Microsoft promettait de rendre à la nature plus d'eau qu'elle n'en consommait. Spoiler : c'est un échec cuisant. Des documents internes révèlent une soif incontrôlable, sacrifiant les ressources hydriques mondiales sur l'autel de la course à l'IA.

C'est un rapport au vitriol que nous livre le New York Times. Si vous pensiez que la facture environnementale de l'intelligence artificielle se limitait à l'électricité, détrompez-vous. Brad Smith, président de Microsoft, jurait pourtant en 2020 que l'entreprise deviendrait « positive en eau » d'ici la fin de la décennie. Six ans plus tard, cette promesse ressemble à une mauvaise blague marketing. Pour comprendre ce revirement, il faut regarder ce qui se passe dans les entrailles des data centers : ça chauffe, et pour refroidir, il faut ouvrir les vannes. En grand.
L'IA a soif, très soif
Les chiffres donnent le vertige et racontent une histoire de croissance débridée. Selon les documents consultés, la consommation d'eau de Microsoft, qui s'élevait déjà à 7,9 milliards de litres en 2020, a grimpé à 10,4 milliards en 2024. Mais le pire est à venir : les projections internes estiment que la demande pourrait tripler pour atteindre 28 milliards de litres d'ici 2030. Face à la polémique, Microsoft tente de calmer le jeu en affirmant que la hausse ne sera « que » de 150%. Une nuance sémantique qui peine à masquer l'urgence.
Cette gloutonnerie hydrique a même fini par agacer la Maison-Blanche. Donald Trump a publiquement pointé du doigt l'impact des data centers sur les communautés locales, forçant Brad Smith à dégainer en catastrophe un plan en cinq points pour devenir une « entreprise d'IA axée sur la communauté ». Une tentative de pompier pyromane alors que des régions déjà sous tension hydrique, comme l'Arizona ou l'Espagne, accueillent ces infrastructures voraces.
L'écologie sacrifiée sur l'autel de la croissance
Ce n'est pas un simple dérapage logistique, c'est un aveu d'impuissance structurel. La stratégie du « tout-à-l'IA » impose une cadence infernale que les infrastructures actuelles ne peuvent soutenir sans dégâts collatéraux majeurs. Nous vous alertions déjà sur le fait que le géant américain aura du mal à atteindre la neutralité carbone en 2030, et ce nouveau rapport confirme que le mur se rapproche. Pour refroidir ses puces toujours plus puissantes, Redmond ne se contente plus d'énergies renouvelables : elle puise directement dans les réserves vitales des populations.

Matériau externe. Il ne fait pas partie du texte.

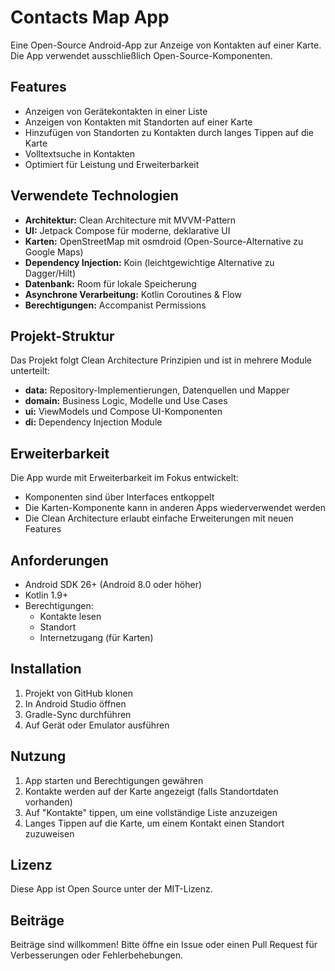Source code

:# Contacts Map App

Eine Open-Source Android-App zur Anzeige von Kontakten auf einer Karte. Die App verwendet ausschließlich Open-Source-Komponenten.

## Features

- Anzeigen von Gerätekontakten in einer Liste
- Anzeigen von Kontakten mit Standorten auf einer Karte
- Hinzufügen von Standorten zu Kontakten durch langes Tippen auf die Karte
- Volltextsuche in Kontakten
- Optimiert für Leistung und Erweiterbarkeit

## Verwendete Technologien

- **Architektur:** Clean Architecture mit MVVM-Pattern
- **UI:** Jetpack Compose für moderne, deklarative UI
- **Karten:** OpenStreetMap mit osmdroid (Open-Source-Alternative zu Google Maps)
- **Dependency Injection:** Koin (leichtgewichtige Alternative zu Dagger/Hilt)
- **Datenbank:** Room für lokale Speicherung
- **Asynchrone Verarbeitung:** Kotlin Coroutines & Flow
- **Berechtigungen:** Accompanist Permissions

## Projekt-Struktur

Das Projekt folgt Clean Architecture Prinzipien und ist in mehrere Module unterteilt:

- **data:** Repository-Implementierungen, Datenquellen und Mapper
- **domain:** Business Logic, Modelle und Use Cases 
- **ui:** ViewModels und Compose UI-Komponenten
- **di:** Dependency Injection Module

## Erweiterbarkeit

Die App wurde mit Erweiterbarkeit im Fokus entwickelt:

- Komponenten sind über Interfaces entkoppelt
- Die Karten-Komponente kann in anderen Apps wiederverwendet werden
- Die Clean Architecture erlaubt einfache Erweiterungen mit neuen Features

## Anforderungen

- Android SDK 26+ (Android 8.0 oder höher)
- Kotlin 1.9+
- Berechtigungen:
  - Kontakte lesen
  - Standort
  - Internetzugang (für Karten)

## Installation

1. Projekt von GitHub klonen
2. In Android Studio öffnen
3. Gradle-Sync durchführen
4. Auf Gerät oder Emulator ausführen

## Nutzung

1. App starten und Berechtigungen gewähren
2. Kontakte werden auf der Karte angezeigt (falls Standortdaten vorhanden)
3. Auf "Kontakte" tippen, um eine vollständige Liste anzuzeigen
4. Langes Tippen auf die Karte, um einem Kontakt einen Standort zuzuweisen

## Lizenz

Diese App ist Open Source unter der MIT-Lizenz.

## Beiträge

Beiträge sind willkommen! Bitte öffne ein Issue oder einen Pull Request für Verbesserungen oder Fehlerbehebungen.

La fuite en avant est totale. Incapable de ralentir, Microsoft cherche des sources d'énergie et de refroidissement partout, quitte à prendre des décisions radicales. Ce n'est d'ailleurs pas un hasard si l'on apprend que ses infrastructures seront bientôt alimentées par une centrale nucléaire controversée. L'objectif n'est plus la durabilité, mais la survie dans la guerre commerciale face à Google et OpenAI. Satya Nadella lui-même l'admet à demi-mot : sans retombées concrètes rapides, les géants de la tech risquent de perdre leur « permission sociétale » de croître.